JH: Right, and that is what we looked at when we really dove into the idea of all this. It started as, ‘This is the anti-Drive to Survive. Like, F1 drivers, whether they win or lose, they’re still millionaires, they’re still all hot, young dudes that live in Monaco, and have charmed lives. [Professional bowlers] are chasing a dream, and outside of maybe the top 10, they all have, like, regular jobs to go along with being on tour. And so we were always really taken by that idea.
Everybody wants to see their favorite team win the Super Bowl, or NBA championship, or World Series. But with these guys, if they don’t win, it means so much more — so you’re rooting for them in a way that you wouldn’t root for a regular sports team.

(L-R) James Lee Hernandez and Brian Lazarte attend HBO’s “Born To Bowl” New York Screening at Lucky Strike on March 09, 2026 in New York City.
Cindy Ord/Getty Images
At the end of the series, a vanity card communicates that Fox has dropped the PBA — but another network picked it up. That’s The CW — why didn’t you just say The CW?
JH: It’s because, technically, it’s The CW and CBS. CBS is gonna do the World Series of Bowling this year. It got to the point where, like, ‘OK, how long is this title card going to be?’ In our brains, we really look at it as, like, the dot-dot-dot to, like, tune in to a possible season two, and that’s why.
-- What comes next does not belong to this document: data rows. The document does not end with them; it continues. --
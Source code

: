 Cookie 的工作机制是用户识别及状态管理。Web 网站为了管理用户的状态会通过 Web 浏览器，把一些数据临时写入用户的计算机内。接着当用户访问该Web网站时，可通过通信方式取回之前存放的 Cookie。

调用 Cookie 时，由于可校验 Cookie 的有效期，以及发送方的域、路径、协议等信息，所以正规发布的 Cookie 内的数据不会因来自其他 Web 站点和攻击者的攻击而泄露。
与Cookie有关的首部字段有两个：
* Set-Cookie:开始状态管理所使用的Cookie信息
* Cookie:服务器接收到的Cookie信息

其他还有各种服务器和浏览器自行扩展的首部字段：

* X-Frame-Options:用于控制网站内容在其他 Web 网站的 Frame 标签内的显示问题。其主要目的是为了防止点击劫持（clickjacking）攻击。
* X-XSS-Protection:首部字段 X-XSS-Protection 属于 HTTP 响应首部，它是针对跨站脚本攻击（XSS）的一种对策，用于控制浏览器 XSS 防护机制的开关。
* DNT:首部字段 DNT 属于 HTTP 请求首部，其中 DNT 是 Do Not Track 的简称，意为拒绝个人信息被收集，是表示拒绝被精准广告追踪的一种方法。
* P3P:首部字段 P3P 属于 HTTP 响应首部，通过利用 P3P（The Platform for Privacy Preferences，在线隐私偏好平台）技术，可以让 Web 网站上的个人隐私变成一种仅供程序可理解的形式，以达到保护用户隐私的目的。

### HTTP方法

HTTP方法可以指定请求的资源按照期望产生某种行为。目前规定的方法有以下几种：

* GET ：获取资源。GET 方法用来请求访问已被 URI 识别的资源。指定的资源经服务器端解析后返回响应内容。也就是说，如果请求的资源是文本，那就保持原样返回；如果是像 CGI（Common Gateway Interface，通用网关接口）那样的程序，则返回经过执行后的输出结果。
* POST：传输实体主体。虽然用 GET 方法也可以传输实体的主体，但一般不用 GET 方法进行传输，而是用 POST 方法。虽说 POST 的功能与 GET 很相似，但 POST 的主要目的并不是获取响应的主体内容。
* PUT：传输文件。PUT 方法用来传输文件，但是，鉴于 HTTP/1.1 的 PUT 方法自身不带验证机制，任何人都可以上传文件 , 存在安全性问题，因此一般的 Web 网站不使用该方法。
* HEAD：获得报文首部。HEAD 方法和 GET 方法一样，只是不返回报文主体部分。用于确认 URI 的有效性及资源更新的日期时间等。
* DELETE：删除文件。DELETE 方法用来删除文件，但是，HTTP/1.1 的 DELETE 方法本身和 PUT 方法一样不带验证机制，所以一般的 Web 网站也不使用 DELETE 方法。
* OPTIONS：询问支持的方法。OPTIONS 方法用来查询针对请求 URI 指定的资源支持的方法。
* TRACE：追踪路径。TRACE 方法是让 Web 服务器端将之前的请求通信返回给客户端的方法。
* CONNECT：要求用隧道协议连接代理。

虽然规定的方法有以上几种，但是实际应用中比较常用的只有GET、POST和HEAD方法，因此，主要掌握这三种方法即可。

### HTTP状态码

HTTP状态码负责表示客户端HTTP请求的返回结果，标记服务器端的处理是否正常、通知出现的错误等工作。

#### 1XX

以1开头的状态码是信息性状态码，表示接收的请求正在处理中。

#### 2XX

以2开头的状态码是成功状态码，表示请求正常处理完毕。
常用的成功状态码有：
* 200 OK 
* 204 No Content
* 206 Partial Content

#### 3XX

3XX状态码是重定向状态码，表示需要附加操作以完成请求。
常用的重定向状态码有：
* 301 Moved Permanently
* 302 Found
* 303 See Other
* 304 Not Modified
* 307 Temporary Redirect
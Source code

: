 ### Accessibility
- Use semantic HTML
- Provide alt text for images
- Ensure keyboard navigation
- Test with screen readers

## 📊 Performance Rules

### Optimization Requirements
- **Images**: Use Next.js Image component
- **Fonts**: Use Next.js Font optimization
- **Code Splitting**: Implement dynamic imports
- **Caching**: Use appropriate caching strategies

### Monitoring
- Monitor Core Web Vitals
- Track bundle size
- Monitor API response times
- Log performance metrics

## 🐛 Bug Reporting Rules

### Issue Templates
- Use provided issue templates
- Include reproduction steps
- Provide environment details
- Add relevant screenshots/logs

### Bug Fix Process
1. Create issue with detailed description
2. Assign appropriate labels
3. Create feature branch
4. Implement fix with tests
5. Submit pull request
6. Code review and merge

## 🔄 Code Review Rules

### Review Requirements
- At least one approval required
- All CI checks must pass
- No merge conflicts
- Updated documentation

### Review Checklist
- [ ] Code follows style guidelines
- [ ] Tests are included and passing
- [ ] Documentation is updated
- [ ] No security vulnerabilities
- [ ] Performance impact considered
Your series has a lot of balls jokes, most read by Liev. How many balls jokes is the right number of balls jokes?
BL: We had a whiteboard — kidding.
JH: It’s just, us messing around and unloading the kitchen sink on it and dialing it back from there. When we first started putting them in, we were like, alright, ‘We’re gonna send this in to HBO and see what they think,’ and they were into it. But we dialed it back here and there, and then the other part of it is, we would have temporary voiceover in there. And then when Liev would come in and record, his voice does a whole different thing when you’re trying to say something, so we would then dial some back based on how he would say things.
BL: People think about a bowling show or a film, like, ‘Oh, it’s comedy’ [and] we’re gonna make fun of the sport or the bowler.
JH: There isn’t a bowling movie or TV show that’s a drama.
BL: And so the spirit for us was … yes, you can come in with a certain degree of humor because there is an element of levity in not only the way that some of these characters … come across. But it is not just a pure comedy. We never wanted to punch down, we never wanted to make fun of the sport or any of the guys that have made this their life and livelihood. You can’t do that in a documentary — it’s not fair to them, it’s not fair to the authenticity of what you’re putting out there. So it’s really looking at, like, how do you thread that needle to balance that humor with the heart of the story? And, balls jokes go really far.